The Kivu provinces are not the only restive areas. Trouble has flared sporadically in the Bas-Congo, Ituri, Katanga, and Kasai provinces of sub-Saharan Africa’s largest state. At January 2008′s peace talks, the government categorized one of the largest rebel groups, the CNDP, as just one of two dozen armed militias not under government control. Nationwide elections in 2006, on which the international community spent more than a billion dollars, did little to mend Congo’s many divisions.
Given the immense human tragedy, it is time to ask if provinces such as the Kivus and Katanga (which are themselves the size of other African countries) can ever be improved as long as they fall under a fictional Congolese state. Although African states recognize the borders on paper, Congo’s neighbors have often acted as if no such lines exist. The international community is the only remaining player devoting large amounts of resources to the idea of one Congo — with dismal returns.

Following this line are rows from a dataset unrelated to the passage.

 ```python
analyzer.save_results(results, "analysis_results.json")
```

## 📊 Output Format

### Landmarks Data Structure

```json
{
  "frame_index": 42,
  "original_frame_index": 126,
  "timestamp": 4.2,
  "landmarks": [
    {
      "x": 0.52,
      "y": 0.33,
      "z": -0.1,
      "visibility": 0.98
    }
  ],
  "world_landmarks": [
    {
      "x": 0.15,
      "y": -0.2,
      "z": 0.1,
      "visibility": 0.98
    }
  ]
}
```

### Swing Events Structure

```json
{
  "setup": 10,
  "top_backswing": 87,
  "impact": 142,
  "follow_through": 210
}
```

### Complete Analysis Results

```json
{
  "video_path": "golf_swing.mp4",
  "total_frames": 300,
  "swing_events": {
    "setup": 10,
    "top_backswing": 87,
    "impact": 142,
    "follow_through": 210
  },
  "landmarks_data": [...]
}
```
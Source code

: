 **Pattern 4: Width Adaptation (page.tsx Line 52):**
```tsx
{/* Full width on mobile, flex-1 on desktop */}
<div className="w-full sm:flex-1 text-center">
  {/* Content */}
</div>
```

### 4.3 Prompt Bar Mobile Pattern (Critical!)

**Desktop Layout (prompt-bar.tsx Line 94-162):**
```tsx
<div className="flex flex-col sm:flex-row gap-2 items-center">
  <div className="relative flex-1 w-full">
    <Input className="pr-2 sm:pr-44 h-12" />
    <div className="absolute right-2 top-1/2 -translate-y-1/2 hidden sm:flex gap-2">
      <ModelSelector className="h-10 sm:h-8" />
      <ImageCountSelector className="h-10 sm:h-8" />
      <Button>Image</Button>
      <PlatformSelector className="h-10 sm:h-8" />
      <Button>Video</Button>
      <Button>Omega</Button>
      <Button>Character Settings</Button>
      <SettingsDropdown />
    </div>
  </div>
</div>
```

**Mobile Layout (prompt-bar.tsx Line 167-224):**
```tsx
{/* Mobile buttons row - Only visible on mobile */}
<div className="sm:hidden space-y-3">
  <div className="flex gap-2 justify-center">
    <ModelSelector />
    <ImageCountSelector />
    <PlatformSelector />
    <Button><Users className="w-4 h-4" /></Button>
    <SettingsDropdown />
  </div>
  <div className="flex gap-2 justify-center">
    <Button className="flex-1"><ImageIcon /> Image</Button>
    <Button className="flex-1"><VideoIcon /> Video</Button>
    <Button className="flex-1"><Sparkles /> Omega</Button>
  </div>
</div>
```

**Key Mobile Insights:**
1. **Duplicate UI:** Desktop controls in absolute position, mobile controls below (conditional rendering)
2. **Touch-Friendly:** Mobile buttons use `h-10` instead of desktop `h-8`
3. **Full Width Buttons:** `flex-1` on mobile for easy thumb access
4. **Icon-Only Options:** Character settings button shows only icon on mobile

A solution to Congo’s troubles is possible with a reimagined approach. The West could start by making development and order its first priority in the Congolese territory, rather than focusing on the promotion of the Congolese state. This simple distinction immediately casts the Congolese problem in a whole new light. It would mean, for instance, that foreign governments and aid agencies would deal with whomever exerted control on the ground rather than continuing to pretend that Kinshasa is ruling and running the country. Such an approach might bring into the picture a confusing array of governors, traditional leaders, warlords, and others rather than the usual panoply of ministers. But that would finally be a reflection of who is actually running Congo.
Instead of continuing to spend billions of dollars on putting Congo together, the international community could regionally address actual security and political problems. For instance, troubles in eastern Congo have as much to do with continuing Rwandan insecurity than with what the government in Kinshasa is (or is not capable of) doing. A more realistic foreign policy toward eastern Congo would assign a high priority to Rwandan security interests, given that many derive from the wake of the 1994 genocide. Get this right and there might actually be a chance to reduce the violence that has haunted the Kivus. It would also incentivize the Rwandans to see Congo as a natural partner in trade and development rather than a security problem to be managed unilaterally. Joint Congolese-Rwandan operations early this year are a step in this direction.
Congo is rightly notorious for being one of the most pathological instances of the European division of Africa. Perhaps as a result, Western powers have shied away from anything other than reflexively trying to get Congo to work within the boundaries that the king of Belgium helped establish in 1885. Setting aside the scope of human tragedy, there are real reasons that getting things right in Congo matters now more than ever. The country is the region’s vortex; when it has failed in the past, its neighbors have often gone down with it.
The very concept of a Congolese state has outlived its usefulness. For an international community that has far too long made wishful thinking the enemy of pragmatism, acting on reality rather than diplomatic theory would be a good start.